UCLA (19-2, 6-2 Pac-12) is coming off a 96-85 loss to Arizona, which vaulted from No. 14 to No. 7 in the national rankings after beating the Bruins on their home floor.
USC (17-4, 4-4) has struggled a bit since bounding into conference play with an unblemished record, but the Trojans were buoyed by an 82-79 victory over Arizona State on Sunday.
The Bruins are emphasizing defense this week after they had a hard time stopping Arizona. The Wildcats shot 50 percent from the field and made 9 of 21 from 3-point range. They also amassed a 42-33 rebounding advantage and converted 19 of 21 free-throw attempts.
Point guard Lonzo Ball had 24 points, eight assists and six rebounds in another stellar performance for UCLA. The Bruins shot 45.1 percent and made 10 3-pointers, but it wasn't enough to mitigate their lapses at the defensive end.
"It's a wake-up call," Ball said. "The places we want to go, we have to play defense. This is a perfect example right here."
UCLA coach Steve Alford said the game reminded him of his team's only other loss this season, an 89-87 setback at Oregon.

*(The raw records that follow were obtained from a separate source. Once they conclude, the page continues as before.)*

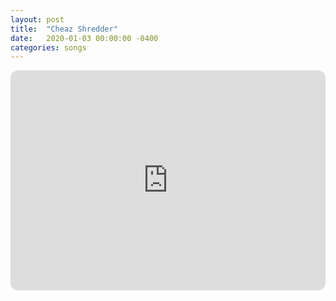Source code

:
 ```yaml
---
layout: post
title:  "Cheaz Shredder"
date:   2020-01-03 00:00:00 -0400
categories: songs
---
```

<iframe style="border-radius:12px" src="https://open.spotify.com/embed/track/2I1p42pER8F7stqWmtSmxY?utm_source=generator&theme=0" width="100%" height="352" frameBorder="0" allowfullscreen="" allow="autoplay; clipboard-write; encrypted-media; fullscreen; picture-in-picture" loading="lazy"></iframe>
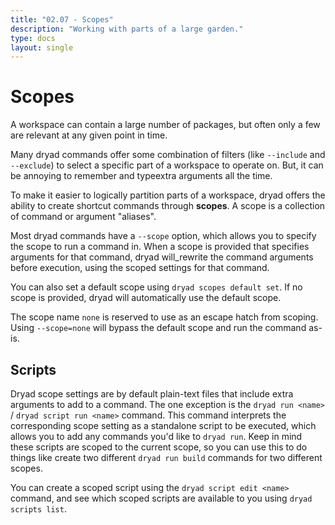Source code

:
 ```yaml
---
title: "02.07 - Scopes"
description: "Working with parts of a large garden."
type: docs
layout: single
---
```


# Scopes

A workspace can contain a large number of packages, but often only a few are relevant at any given point in time.  

Many dryad commands offer some combination of filters (like `--include` and `--exclude`) to select a specific part of a workspace to operate on.  But, it can be annoying to remember and typeextra arguments all the time.

To make it easier to logically partition parts of a workspace, dryad offers the ability to create shortcut commands through **scopes**.  A scope is a collection of command or argument "aliases".

Most dryad commands have a `--scope` option, which allows you to specify the scope to run a command in.  When a scope is provided that specifies arguments for that command, dryad will_rewrite the command arguments before execution, using the scoped settings for that command.

You can also set a default scope using `dryad scopes default set`.  If no scope is provided, dryad will automatically use the default scope.

The scope name `none` is reserved to use as an escape hatch from scoping.  Using `--scope=none` will bypass the default scope and run the command as-is.

## Scripts

Dryad scope settings are by default plain-text files that include extra arguments to add to a command.  The one exception is the `dryad run <name>` / `dryad script run <name>` command.  This command interprets the corresponding scope setting as a standalone script to be executed, which allows you to add any commands you'd like to `dryad run`.  Keep in mind these scripts are scoped to the current scope, so you can use this to do things like create two different `dryad run build` commands for two different scopes.

You can create a scoped script using the `dryad script edit <name>` command, and see which scoped scripts are available to you using `dryad scripts list`.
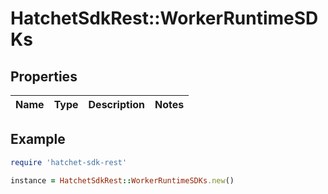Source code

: # HatchetSdkRest::WorkerRuntimeSDKs

## Properties

| Name | Type | Description | Notes |
| ---- | ---- | ----------- | ----- |

## Example

```ruby
require 'hatchet-sdk-rest'

instance = HatchetSdkRest::WorkerRuntimeSDKs.new()
```

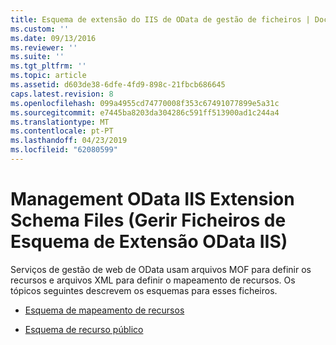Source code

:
 ```yaml
---
title: Esquema de extensão do IIS de OData de gestão de ficheiros | Documentos da Microsoft
ms.custom: ''
ms.date: 09/13/2016
ms.reviewer: ''
ms.suite: ''
ms.tgt_pltfrm: ''
ms.topic: article
ms.assetid: d603de38-6dfe-4fd9-898c-21fbcb686645
caps.latest.revision: 8
ms.openlocfilehash: 099a4955cd74770008f353c67491077899e5a31c
ms.sourcegitcommit: e7445ba8203da304286c591ff513900ad1c244a4
ms.translationtype: MT
ms.contentlocale: pt-PT
ms.lasthandoff: 04/23/2019
ms.locfileid: "62080599"
---
```

# <a name="management-odata-iis-extension-schema-files"></a>Management OData IIS Extension Schema Files (Gerir Ficheiros de Esquema de Extensão OData IIS)

Serviços de gestão de web de OData usam arquivos MOF para definir os recursos e arquivos XML para definir o mapeamento de recursos. Os tópicos seguintes descrevem os esquemas para esses ficheiros.

- [Esquema de mapeamento de recursos](./resource-mapping-schema.md)

- [Esquema de recurso público](./public-resource-schema.md)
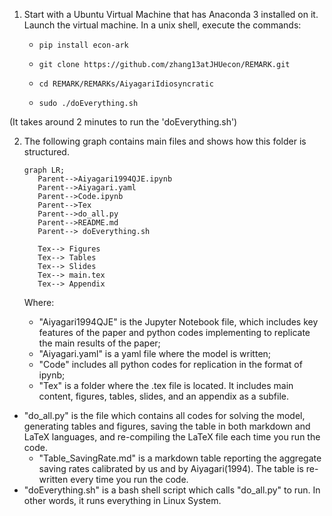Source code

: 1. Start with a Ubuntu Virtual Machine that has Anaconda 3 installed on it. Launch the virtual machine. In a unix shell, execute the commands:

     *     pip install econ-ark
   
     *     git clone https://github.com/zhang13atJHUecon/REMARK.git
   
     *     cd REMARK/REMARKs/AiyagariIdiosyncratic
     
     *     sudo ./doEverything.sh
    
(It takes around 2 minutes to run the 'doEverything.sh')

2. The following graph contains main files and shows how this folder is structured.

   ```mermaid
   graph LR;
      Parent-->Aiyagari1994QJE.ipynb
      Parent-->Aiyagari.yaml
      Parent-->Code.ipynb
      Parent-->Tex
      Parent-->do_all.py
      Parent-->README.md
      Parent--> doEverything.sh
     
      Tex--> Figures
      Tex--> Tables
      Tex--> Slides
      Tex--> main.tex
      Tex--> Appendix
   
   ```

   Where:
   
   * "Aiyagari1994QJE" is the Jupyter Notebook file, which includes key features of the paper and python codes implementing to replicate the main results of the paper;
   *  "Aiyagari.yaml" is a yaml file where the model is written; 
   * "Code" includes all python codes for replication in the format of ipynb; 
   * "Tex" is a folder where the .tex file is located. It includes main content, figures, tables, slides, and an appendix as a subfile. 
* "do_all.py"  is the file which contains all codes for solving the model, generating tables and figures, saving the table in  both markdown and LaTeX languages, and re-compiling the LaTeX file each time you run the code.
   * "Table_SavingRate.md" is a markdown table reporting the aggregate saving rates calibrated by us and by Aiyagari(1994). The table is re-written every time you run the code. 
* "doEverything.sh" is a bash shell script which calls "do_all.py" to run. In other words, it runs everything in Linux System.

"This was similar to Oregon in the fact that we scored in the 80s, but we just couldn't get stops in either half," Alford said. "We couldn't get into a flow to get into a rhythm defensively. Our defensive efficiency tonight was awful. We gave up 48 points in both halves, so they were very efficient and hard to guard today. This is a valuable lesson. I thought we were making strides and putting some things together defensively over the last couple of weeks since Oregon, but we regressed tonight against a very good basketball team."

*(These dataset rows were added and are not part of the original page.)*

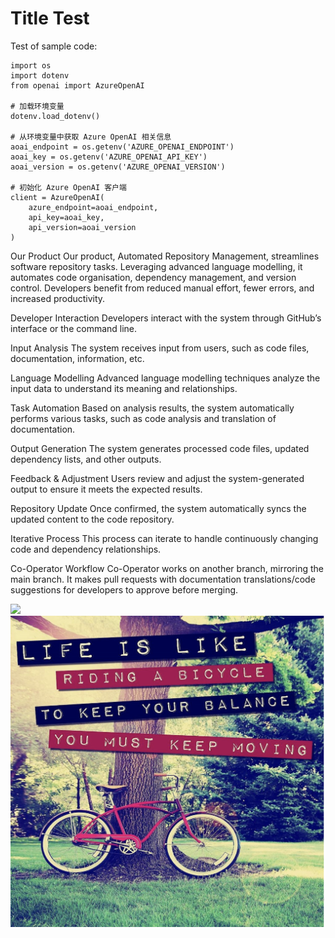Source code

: # Title Test

Test of sample code:

```
import os
import dotenv
from openai import AzureOpenAI

# 加载环境变量
dotenv.load_dotenv()

# 从环境变量中获取 Azure OpenAI 相关信息
aoai_endpoint = os.getenv('AZURE_OPENAI_ENDPOINT')
aoai_key = os.getenv('AZURE_OPENAI_API_KEY')
aoai_version = os.getenv('AZURE_OPENAI_VERSION')

# 初始化 Azure OpenAI 客户端
client = AzureOpenAI(
    azure_endpoint=aoai_endpoint,
    api_key=aoai_key,
    api_version=aoai_version
)
```

Our Product
Our product, Automated Repository Management, streamlines software repository tasks. Leveraging advanced language modelling, it automates code organisation, dependency management, and version control. Developers benefit from reduced manual effort, fewer errors, and increased productivity.

Developer Interaction
Developers interact with the system through GitHub’s interface or the command line.

Input Analysis
The system receives input from users, such as code files, documentation, information, etc.

Language Modelling
Advanced language modelling techniques analyze the input data to understand its meaning and relationships.

Task Automation
Based on analysis results, the system automatically performs various tasks, such as code analysis and translation of documentation.

Output Generation
The system generates processed code files, updated dependency lists, and other outputs.

Feedback & Adjustment
Users review and adjust the system-generated output to ensure it meets the expected results.

Repository Update
Once confirmed, the system automatically syncs the updated content to the code repository.

Iterative Process
This process can iterate to handle continuously changing code and dependency relationships.

Co-Operator Workflow
Co-Operator works on another branch, mirroring the main branch. It makes pull requests with documentation translations/code suggestions for developers to approve before merging.






![](https://upload.wikimedia.org/wikipedia/commons/thumb/7/77/Google_Images_2015_logo.svg/1200px-Google_Images_2015_logo.svg.png)
![](bicycle.png)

Alford said the loss could benefit his team in the long run.
"They need this," Alford said. "I mean, you can be special, and come March you can be awfully special, but your defense has to grow. It's not one, two, three guys. It's playing defense with the same intensity and unselfishness that you play with offensively. It's where this team has to grow the most."
USC allowed Arizona State to shoot 50.9 percent from the field, but the Trojans shot 51.6 percent and made 14 3-pointers. Elijah Stewart scored 29 points and made seven 3-pointers for the Trojans.
USC coach Andy Enfield said it was an encouraging sign after the Trojans struggled to shoot the ball well in recent weeks.
"We can't shoot terribly every game," Enfield said. "Eventually, the law of averages evens out. It was nice to see the players step up and make shots. It was frustrating before missing wide-open shots. Tonight, they made those shots and that was the difference."